Anggapan bahwa Front Kemerdekaan Maluku yang merupakan penjelmaan dari Republik Maluku Selatan (RMS) itu bersatu dengan komunitas Kristen, telah dibantah keras. ''Hal itu sudah dibantah oleh Kardinal Julius Darmaatmadja dari Konferensi Wali Gereja Indonesia, dan Ketua Persekutuan Gereja-gereja di Indonesia Pendeta Andreas Yewangoe,'' ujar Hasyim.

Lemhanas Setuju

Hal berbeda diungkapkan Gubernur Lemhanas Ermaya Suryadinata yang menyetujui diterapkannya status darurat militer di Ambon. Menurut dia, penerapan status darurat sipil di Ambon tidak berjalan baik.

Meski demikian, untuk melangkah pada penerapan status darurat militer, juga perlu sejumlah tahap yang harus dilalui, di samping evaluasi secara menyeluruh.

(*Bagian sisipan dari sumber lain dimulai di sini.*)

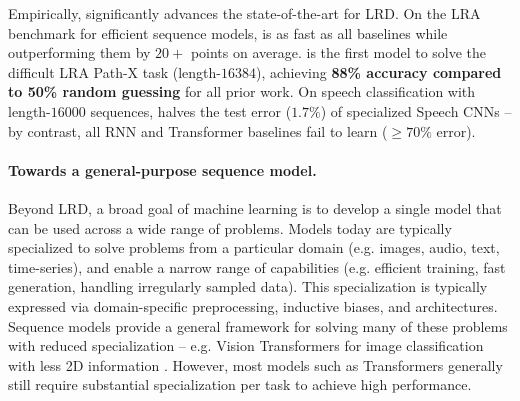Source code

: Empirically, \methodabbrv{} significantly advances the state-of-the-art for LRD.
On the LRA benchmark for efficient sequence models, \methodabbrv{} is as fast as all baselines while outperforming them by $20+$ points on average.
\methodabbrv{} is the first model to solve the difficult LRA Path-X task (length-$16384$), achieving \textbf{88\% accuracy compared to 50\% random guessing} for all prior work.
On speech classification with length-$16000$ sequences, \methodabbrv{} halves the test error ($1.7\%$) of specialized Speech CNNs --
by contrast, all RNN and Transformer baselines fail to learn ($\ge 70\%$ error).



\paragraph{Towards a general-purpose sequence model.}
Beyond LRD, a broad goal of machine learning is to develop a single model that can be used across a wide range of problems.
Models today are typically specialized to solve problems from a particular domain (e.g. images, audio, text, time-series), and enable a narrow range of capabilities (e.g. efficient training, fast generation, handling irregularly sampled data).
This specialization is typically expressed via domain-specific preprocessing, inductive biases, and architectures. %
Sequence models provide a general framework for solving many of these problems with reduced specialization
-- e.g. Vision Transformers for image classification with less 2D information \citep{dosovitskiy2020image}. %
However, most models such as Transformers generally still require substantial specialization per task to achieve high performance.





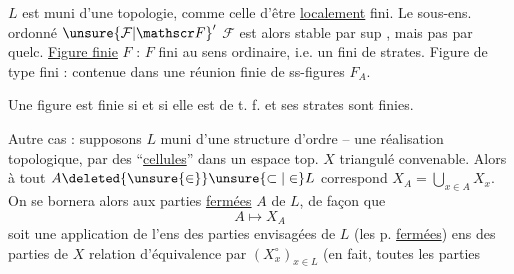 $L$ est muni d'une topologie, comme celle d'être \uline{localement} fini. Le sous-ens.
ordonné ${\unsure{\mathcal F|\mathscr F}}'$  $\mathcal F$ est alors stable par sup , mais pas   par 
quelc. \uline{Figure finie} $F$ :  $F$ fini au sens ordinaire, i.e. un  fini de strates. Figure de type fini : contenue
dans une réunion finie de ss-figures $F_A$.

 Une figure est  finie  si et  si elle est de t. f. et ses strates sont finies.

Autre cas : supposons $L$ muni d'une structure d'ordre --    une réalisation topologique, par des ``\uline{cellules}''  dans un espace
top. $X$ triangulé convenable. Alors à tout $A\deleted{\unsure{\in}}\unsure{\subset|\in}L$ correspond  $X_A=\bigcup_{x\in A}X_x$.
On se bornera alors  aux parties \uline{fermées} $A$ de $L$, de façon que
\[ A\longmapsto X_A \]
soit une application  de l'ens des parties envisagées de $L$ (les p. \uline{fermées})
 ens des parties  de $X$    relation d'équivalence  par  $(X_x^\circ)_{x\in L}$ (en fait, toutes les parties
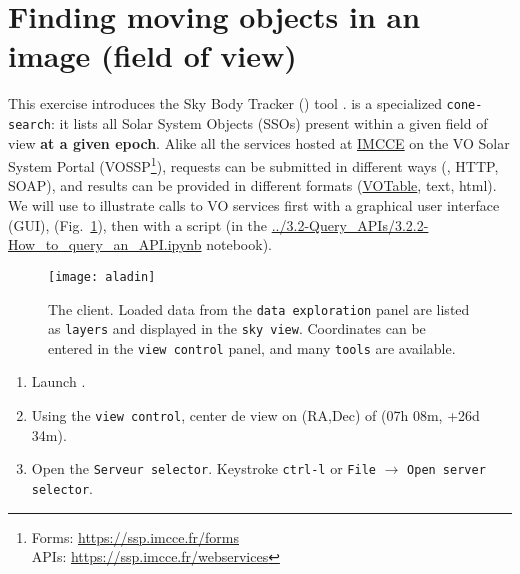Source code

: \section{Finding moving objects in an image (field of view)}
\setcounter{questions}{1}


  This exercise introduces the Sky Body Tracker (\skybot) tool
  \citep{2006-ASPC-351-Berthier}.
  \skybot is a specialized \texttt{cone-search}: it lists
  all Solar System Objects (SSOs) present within
  a given field of view \textbf{at a given epoch}.
  Alike all the services hosted at
  \href{https://www.imcce.fr}{IMCCE}
  on the VO Solar System Portal
  (VOSSP\footnote{Forms: \href{https://ssp.imcce.fr/forms}{https://ssp.imcce.fr/forms}\\
  \hspace*{1.8em}APIs: \href{https://ssp.imcce.fr/webservices}{https://ssp.imcce.fr/webservices}}),
  \skybot requests
  can be submitted in different ways
  (\aladin, HTTP, SOAP), and results can be provided in different 
  formats (\href{https://www.ivoa.net/documents/VOTable/}{VOTable}, text, html).\\

  We will use \skybot to illustrate calls to VO services first with
  a graphical user interface (GUI), \aladin (Fig.~\ref{fig:aladin}), then 
  with a \python script (in the \url{../3.2-Query_APIs/3.2.2-How_to_query_an_API.ipynb} notebook).


\begin{figure}[ht]
  \centering
  \texttt{[image: aladin]}
  \caption{The \aladin client. Loaded data from the
  \texttt{data exploration} panel are listed as
  \texttt{layers} and displayed in the  
  \texttt{sky view}. Coordinates can be entered in the
  \texttt{view control} panel, and many
  \texttt{tools} are available.
  }
  \label{fig:aladin}
\end{figure}

\newpage
  \begin{enumerate}
    \setlength\itemsep{0em}
    \item Launch \aladin.

    \item Using the \texttt{view control}, center de view on (RA,Dec) of (07h 08m, +26d 34m).

    \item Open the \texttt{Serveur selector}. Keystroke \texttt{ctrl-l} or \texttt{File} 
      $\rightarrow$ \texttt{Open server selector}.
  \end{enumerate}
  \setcounter{saveitem}{\value{enumi}}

''Konflik di Ambon perlu penanganan dan evaluasi secara menyeluruh. Pada kenyataannya, penerapan darurat sipil tidak bisa berjalan optimal,'' ujar Ermaya Suryadinata usai bertemu Presiden Megawati Soekarnoputri di Jakarta, Rabu (1/5).

Ermaya menilai, kondisi di Ambon saat ini sangat rawan dan cenderung tidak terkendali. ''Dengan kondisi itu memang perlu darurat militer,'' tandasnya.

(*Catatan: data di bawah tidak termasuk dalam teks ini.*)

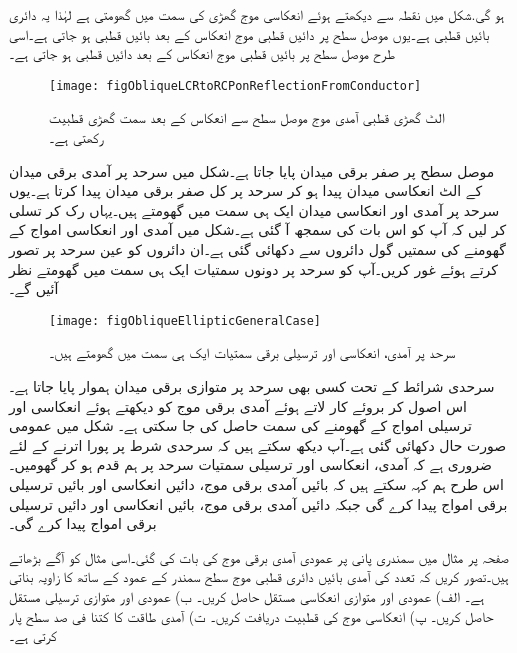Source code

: ہو گی.شکل  میں نقطہ  سے دیکھتے ہوئے انعکاسی موج گھڑی کی سمت میں گھومتی ہے لہٰذا یہ دائری بائیں قطبی ہے۔یوں موصل سطح پر دائیں قطبی موج انعکاس کے بعد بائیں قطبی ہو جاتی ہے۔اسی طرح موصل سطح پر بائیں قطبی موج انعکاس کے بعد دائیں قطبی ہو جاتی ہے۔
\begin{figure}
\centering
\texttt{[image: figObliqueLCRtoRCPonReflectionFromConductor]}
\caption{الٹ گھڑی قطبی آمدی موج موصل سطح سے انعکاس کے بعد سمت گھڑی قطبیت رکھتی ہے۔}
\label{شکل_قطبیت_الٹ_گھڑی_سے_سمت_گھڑی_قطبیت}
\end{figure}

موصل سطح پر صفر برقی میدان پایا جاتا ہے۔شکل  میں سرحد پر آمدی برقی میدان کے الٹ انعکاسی میدان پیدا ہو کر سرحد پر کل صفر برقی میدان پیدا کرتا ہے۔یوں سرحد پر آمدی اور انعکاسی میدان ایک ہی سمت میں گھومتے ہیں۔یہاں رک کر تسلی کر لیں کہ آپ کو اس بات کی سمجھ آ گئی ہے۔شکل میں آمدی اور انعکاسی امواج کے گھومنے کی سمتیں گول دائروں سے دکھائی گئی ہے۔ان دائروں کو عین سرحد پر تصور کرتے ہوئے غور کریں۔آپ کو سرحد پر دونوں سمتیات ایک ہی سمت میں گھومتے نظر آئیں گے۔   
 
\begin{figure}
\centering
\texttt{[image: figObliqueEllipticGeneralCase]}
\caption{سرحد پر آمدی، انعکاسی اور ترسیلی برقی سمتیات ایک ہی سمت میں گھومتے ہیں۔}
\label{شکل_قطبیت_عمومی_صورت}
\end{figure}

سرحدی شرائط کے تحت کسی بھی سرحد پر متوازی برقی میدان ہموار پایا جاتا ہے۔اس اصول کر بروئے کار لاتے ہوئے آمدی برقی موج کو دیکھتے ہوئے انعکاسی اور ترسیلی امواج کے گھومنے کی سمت حاصل کی جا سکتی ہے۔ شکل  میں عمومی صورت حال دکھائی گئی ہے۔آپ دیکھ سکتے ہیں کہ سرحدی شرط پر پورا اترنے کے لئے ضروری ہے کہ آمدی، انعکاسی اور ترسیلی سمتیات سرحد پر ہم قدم ہو کر گھومیں۔ اس طرح ہم کہہ سکتے ہیں کہ بائیں آمدی برقی موج، دائیں انعکاسی اور بائیں ترسیلی برقی امواج پیدا کرے گی جبکہ دائیں آمدی برقی موج، بائیں انعکاسی اور دائیں ترسیلی برقی امواج پیدا کرے گی۔ 

صفحہ  پر مثال  میں سمندری پانی
  پر عمودی آمدی برقی موج کی بات کی گئی۔اسی مثال کو آگے بڑھاتے ہیں۔تصور کریں کہ  تعدد کی آمدی بائیں دائری قطبی موج سطح سمندر کے عمود کے ساتھ  کا زاویہ بناتی ہے۔ الف) عمودی اور متوازی انعکاسی مستقل حاصل کریں۔ ب) عمودی اور متوازی ترسیلی مستقل حاصل کریں۔ پ) انعکاسی موج کی قطبیت دریافت کریں۔ ت) آمدی طاقت کا کتنا فی صد سطح پار کرتی ہے۔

Sementara itu, Koalisi Perempuan Indonesia untuk Keadilan dan Demokrasi (KPI) meminta kepada pemerintah darurat sipil di Maluku, pemerintah pusat, dan aparat keamanan untuk memberikan dukungan, fasilitas, dan perlindungan terhadap kelompok perempuan dalam upaya-upayanya menciptakan perdamaian di Ma- luku.

Dalam siaran persnya yang ditandatangani oleh Sekjen KPI Nursyahbani Katjasungkana dan Koordinator Advokasi Kebijakan Publik KPI Dian Kartika Sari, Kamis (2/5), KPI mengharapkan agar pemerintah melibatkan perempuan dalam perundingan perdamaian dan pembahasan persoalan-persoalan konflik di Maluku.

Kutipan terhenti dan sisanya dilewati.